The wasted time and other challenges suffered during payment collection mainly stem from a reliance on manual billing cycles and processes, which are laborious, time-consuming, and prone to mistakes and fraud. These are the gaps that Anchor, a U.S. startup with a research and development center in Israel, is out to bridge.
Launched this year, the startup is keen on solving the problems in billing, collection and payment by automating invoicing and remittance tasks — saving businesses the precious time spent prompting clients to settle payments. The startup’s cloud-based system automates end-to-end billing and payment processes for service providers, a process that also eliminates the issue of late payments.
Anchor announced today that it is now planning to accelerate its growth by expanding its team, partnering with more clients and launching a marketing drive after landing $15 million in seed funding.
“Today marks the beginning of the next payments revolution, making existing B2B payment processes obsolete, and redefining what billing, collections and payments should look like in the modern world. It was important to us to develop a solution that fuels trust in vendor/client relationships and puts an end to invoice fraud and human errors,” said Anchor co-founder and CEO Rom Lakritz.
“By doing so, we’re allowing payments to flow autonomously between service providers and businesses, of all sizes. Within a few years, we aim for Anchor to become a foundational element and the gold standard for how businesses do business,” said Lakritz.
Anchor is a U.S. autonomous billing startup with a research and development center in Israel. Image Credits: Anchor
The funding round was co-led by Rapyd Ventures, the new venture capital arm of Rapyd; Entrée Capital, a venture capital firm that has invested in multiple companies including Monday.com and Riskified; and Tal Ventures, an Israel-based VC with a portfolio of more than 30 companies, including Rapyd.

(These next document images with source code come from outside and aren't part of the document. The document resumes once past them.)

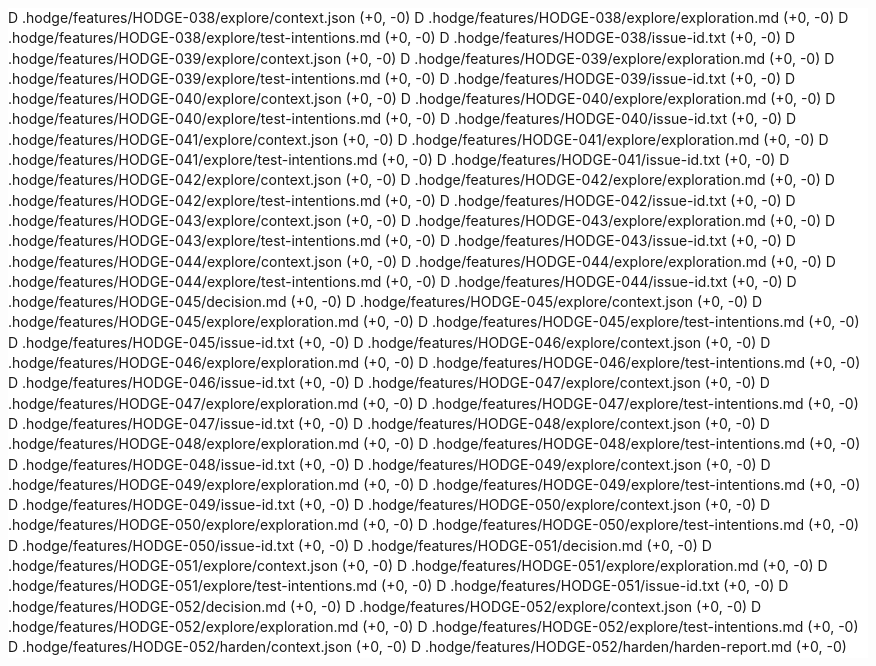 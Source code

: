 D .hodge/features/HODGE-038/explore/context.json (+0, -0)
D .hodge/features/HODGE-038/explore/exploration.md (+0, -0)
D .hodge/features/HODGE-038/explore/test-intentions.md (+0, -0)
D .hodge/features/HODGE-038/issue-id.txt (+0, -0)
D .hodge/features/HODGE-039/explore/context.json (+0, -0)
D .hodge/features/HODGE-039/explore/exploration.md (+0, -0)
D .hodge/features/HODGE-039/explore/test-intentions.md (+0, -0)
D .hodge/features/HODGE-039/issue-id.txt (+0, -0)
D .hodge/features/HODGE-040/explore/context.json (+0, -0)
D .hodge/features/HODGE-040/explore/exploration.md (+0, -0)
D .hodge/features/HODGE-040/explore/test-intentions.md (+0, -0)
D .hodge/features/HODGE-040/issue-id.txt (+0, -0)
D .hodge/features/HODGE-041/explore/context.json (+0, -0)
D .hodge/features/HODGE-041/explore/exploration.md (+0, -0)
D .hodge/features/HODGE-041/explore/test-intentions.md (+0, -0)
D .hodge/features/HODGE-041/issue-id.txt (+0, -0)
D .hodge/features/HODGE-042/explore/context.json (+0, -0)
D .hodge/features/HODGE-042/explore/exploration.md (+0, -0)
D .hodge/features/HODGE-042/explore/test-intentions.md (+0, -0)
D .hodge/features/HODGE-042/issue-id.txt (+0, -0)
D .hodge/features/HODGE-043/explore/context.json (+0, -0)
D .hodge/features/HODGE-043/explore/exploration.md (+0, -0)
D .hodge/features/HODGE-043/explore/test-intentions.md (+0, -0)
D .hodge/features/HODGE-043/issue-id.txt (+0, -0)
D .hodge/features/HODGE-044/explore/context.json (+0, -0)
D .hodge/features/HODGE-044/explore/exploration.md (+0, -0)
D .hodge/features/HODGE-044/explore/test-intentions.md (+0, -0)
D .hodge/features/HODGE-044/issue-id.txt (+0, -0)
D .hodge/features/HODGE-045/decision.md (+0, -0)
D .hodge/features/HODGE-045/explore/context.json (+0, -0)
D .hodge/features/HODGE-045/explore/exploration.md (+0, -0)
D .hodge/features/HODGE-045/explore/test-intentions.md (+0, -0)
D .hodge/features/HODGE-045/issue-id.txt (+0, -0)
D .hodge/features/HODGE-046/explore/context.json (+0, -0)
D .hodge/features/HODGE-046/explore/exploration.md (+0, -0)
D .hodge/features/HODGE-046/explore/test-intentions.md (+0, -0)
D .hodge/features/HODGE-046/issue-id.txt (+0, -0)
D .hodge/features/HODGE-047/explore/context.json (+0, -0)
D .hodge/features/HODGE-047/explore/exploration.md (+0, -0)
D .hodge/features/HODGE-047/explore/test-intentions.md (+0, -0)
D .hodge/features/HODGE-047/issue-id.txt (+0, -0)
D .hodge/features/HODGE-048/explore/context.json (+0, -0)
D .hodge/features/HODGE-048/explore/exploration.md (+0, -0)
D .hodge/features/HODGE-048/explore/test-intentions.md (+0, -0)
D .hodge/features/HODGE-048/issue-id.txt (+0, -0)
D .hodge/features/HODGE-049/explore/context.json (+0, -0)
D .hodge/features/HODGE-049/explore/exploration.md (+0, -0)
D .hodge/features/HODGE-049/explore/test-intentions.md (+0, -0)
D .hodge/features/HODGE-049/issue-id.txt (+0, -0)
D .hodge/features/HODGE-050/explore/context.json (+0, -0)
D .hodge/features/HODGE-050/explore/exploration.md (+0, -0)
D .hodge/features/HODGE-050/explore/test-intentions.md (+0, -0)
D .hodge/features/HODGE-050/issue-id.txt (+0, -0)
D .hodge/features/HODGE-051/decision.md (+0, -0)
D .hodge/features/HODGE-051/explore/context.json (+0, -0)
D .hodge/features/HODGE-051/explore/exploration.md (+0, -0)
D .hodge/features/HODGE-051/explore/test-intentions.md (+0, -0)
D .hodge/features/HODGE-051/issue-id.txt (+0, -0)
D .hodge/features/HODGE-052/decision.md (+0, -0)
D .hodge/features/HODGE-052/explore/context.json (+0, -0)
D .hodge/features/HODGE-052/explore/exploration.md (+0, -0)
D .hodge/features/HODGE-052/explore/test-intentions.md (+0, -0)
D .hodge/features/HODGE-052/harden/context.json (+0, -0)
D .hodge/features/HODGE-052/harden/harden-report.md (+0, -0)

“We knew immediately that Anchor was a company in which we wanted to invest,” Rapyd CEO Arik Shtilman said. “It has its finger on the pulse of the future of payments and has built a modern framework for B2B payments and billing, poised to become necessary for every business.”
Anchor’s platform connects businesses and their clients through a “live online agreement” while its self-executing end-to-end billing and payments solution covers vendor and client agreements while managing the invoicing, payment and reconciliation steps.

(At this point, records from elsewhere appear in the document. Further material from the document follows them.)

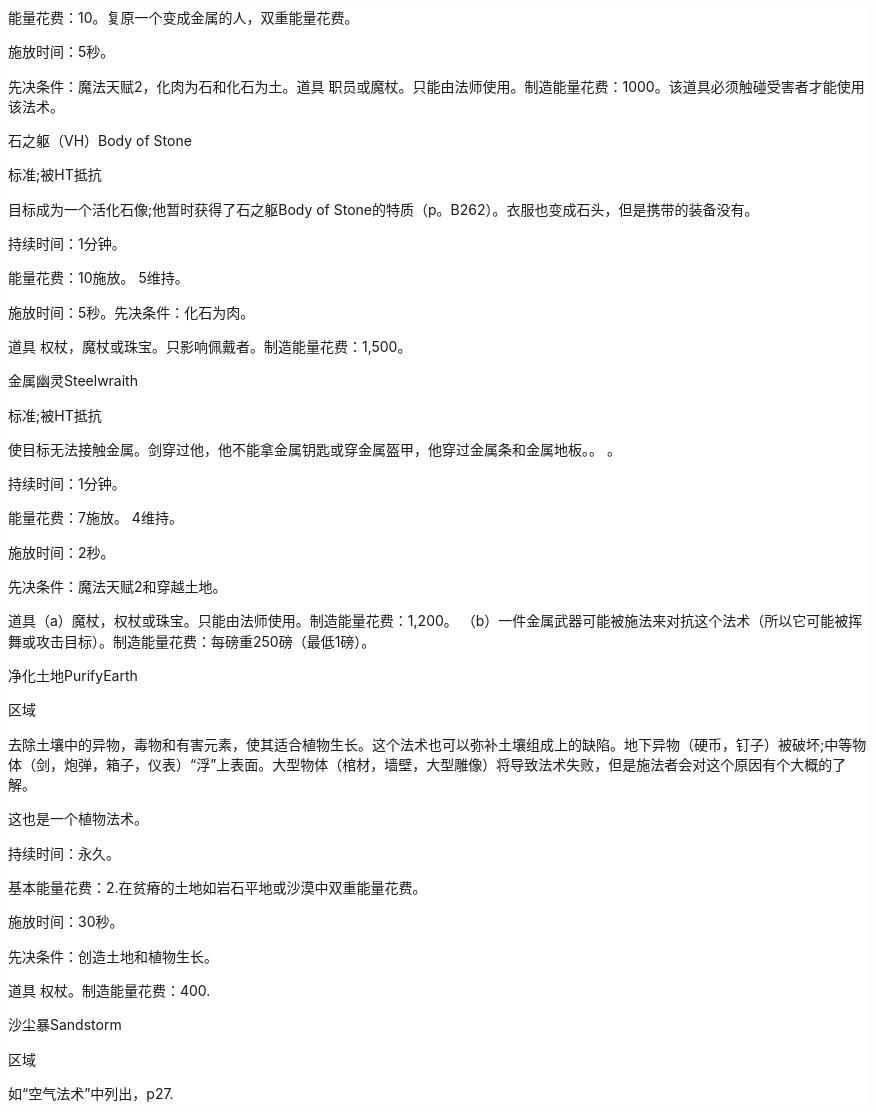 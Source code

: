 能量花费：10。复原一个变成金属的人，双重能量花费。

施放时间：5秒。

先决条件：魔法天赋2，化肉为石和化石为土。道具 职员或魔杖。只能由法师使用。制造能量花费：1000。该道具必须触碰受害者才能使用该法术。

 

石之躯（VH）Body of Stone

标准;被HT抵抗

目标成为一个活化石像;他暂时获得了石之躯Body  of  Stone的特质（p。B262）。衣服也变成石头，但是携带的装备没有。

持续时间：1分钟。

能量花费：10施放。 5维持。

施放时间：5秒。先决条件：化石为肉。

道具 权杖，魔杖或珠宝。只影响佩戴者。制造能量花费：1,500。

 

金属幽灵Steelwraith

标准;被HT抵抗

使目标无法接触金属。剑穿过他，他不能拿金属钥匙或穿金属盔甲，他穿过金属条和金属地板。。 。

持续时间：1分钟。

能量花费：7施放。 4维持。

施放时间：2秒。

先决条件：魔法天赋2和穿越土地。

道具（a）魔杖，权杖或珠宝。只能由法师使用。制造能量花费：1,200。 （b）一件金属武器可能被施法来对抗这个法术（所以它可能被挥舞或攻击目标）。制造能量花费：每磅重250磅（最低1磅）。

 

净化土地PurifyEarth

区域

去除土壤中的异物，毒物和有害元素，使其适合植物生长。这个法术也可以弥补土壤组成上的缺陷。地下异物（硬币，钉子）被破坏;中等物体（剑，炮弹，箱子，仪表）“浮”上表面。大型物体（棺材，墙壁，大型雕像）将导致法术失败，但是施法者会对这个原因有个大概的了解。

这也是一个植物法术。

持续时间：永久。

基本能量花费：2.在贫瘠的土地如岩石平地或沙漠中双重能量花费。

施放时间：30秒。

先决条件：创造土地和植物生长。

道具 权杖。制造能量花费：400.

 

沙尘暴Sandstorm

区域

如“空气法术”中列出，p27.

The startup’s system enables it to integrate with the client’s payment information and with the service provider’s technologies, such that once the service is delivered, or when the bill is due, invoices are automatically populated and sent as per the contracts.
“The B2B payments space is highly fragmented due to each vertical requiring some level of specialization,” said Avi Eyal, co-founder and managing partner of Entrée Capital.

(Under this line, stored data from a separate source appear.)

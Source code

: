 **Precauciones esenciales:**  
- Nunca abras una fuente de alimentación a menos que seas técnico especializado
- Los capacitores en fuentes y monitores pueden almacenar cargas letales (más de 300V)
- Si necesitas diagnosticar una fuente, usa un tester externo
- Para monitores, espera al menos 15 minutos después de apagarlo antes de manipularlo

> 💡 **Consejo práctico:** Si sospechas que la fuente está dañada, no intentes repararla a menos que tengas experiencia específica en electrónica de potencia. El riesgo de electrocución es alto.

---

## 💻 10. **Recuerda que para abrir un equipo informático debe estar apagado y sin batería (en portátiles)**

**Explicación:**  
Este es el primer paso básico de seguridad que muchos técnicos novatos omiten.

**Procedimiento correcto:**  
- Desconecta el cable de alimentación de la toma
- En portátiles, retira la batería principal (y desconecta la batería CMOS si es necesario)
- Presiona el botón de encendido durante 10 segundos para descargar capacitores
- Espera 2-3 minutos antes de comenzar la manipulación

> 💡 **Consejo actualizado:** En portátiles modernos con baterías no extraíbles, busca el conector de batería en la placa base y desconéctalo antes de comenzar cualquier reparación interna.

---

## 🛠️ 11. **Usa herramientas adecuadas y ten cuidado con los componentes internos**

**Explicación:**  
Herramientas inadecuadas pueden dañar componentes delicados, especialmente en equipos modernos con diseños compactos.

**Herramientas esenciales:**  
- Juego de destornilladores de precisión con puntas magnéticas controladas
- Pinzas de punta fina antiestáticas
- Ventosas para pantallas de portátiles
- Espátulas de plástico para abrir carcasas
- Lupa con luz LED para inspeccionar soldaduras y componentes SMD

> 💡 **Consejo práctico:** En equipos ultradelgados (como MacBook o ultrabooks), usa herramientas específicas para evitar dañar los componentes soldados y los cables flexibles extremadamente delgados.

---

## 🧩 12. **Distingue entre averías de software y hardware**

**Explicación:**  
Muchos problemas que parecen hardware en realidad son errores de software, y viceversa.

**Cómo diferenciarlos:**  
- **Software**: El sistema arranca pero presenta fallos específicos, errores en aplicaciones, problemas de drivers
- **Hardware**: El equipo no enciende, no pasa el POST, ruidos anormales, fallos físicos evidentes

“Anchor has found such a unique opportunity and we believe it will go on to become a key player in the industry through the deployment of its solutions to thousands of service-oriented businesses,” said Eyal.
Cash flow problems are the greatest impediments to growth, especially for small and medium-sized enterprises the world over. However, late payment is the main reason why these small businesses — which are the backbone of most economies — face cash flow challenges. In the U.S., small businesses account for 44% of economic activity.
A survey by Melio and YouGov shows that most businesses in the U.S. experience late payments, with 25% of the companies interviewed stating that they are forced to wait up to 30 days past the payment due date — making it hard for them to keep their businesses open.
But these challenges can be eliminated using technology.
“The challenges of billing and collections, which make paying a vendor a hefty process, stem from the human element,” he said.
“If people could trust the invoices, they receive from service providers just like they trust machine-generated invoices from their Spotify and Amazon accounts, billing and payments would no longer be a painful process, and cash would easily flow in a market estimated at over $120 trillion annually.”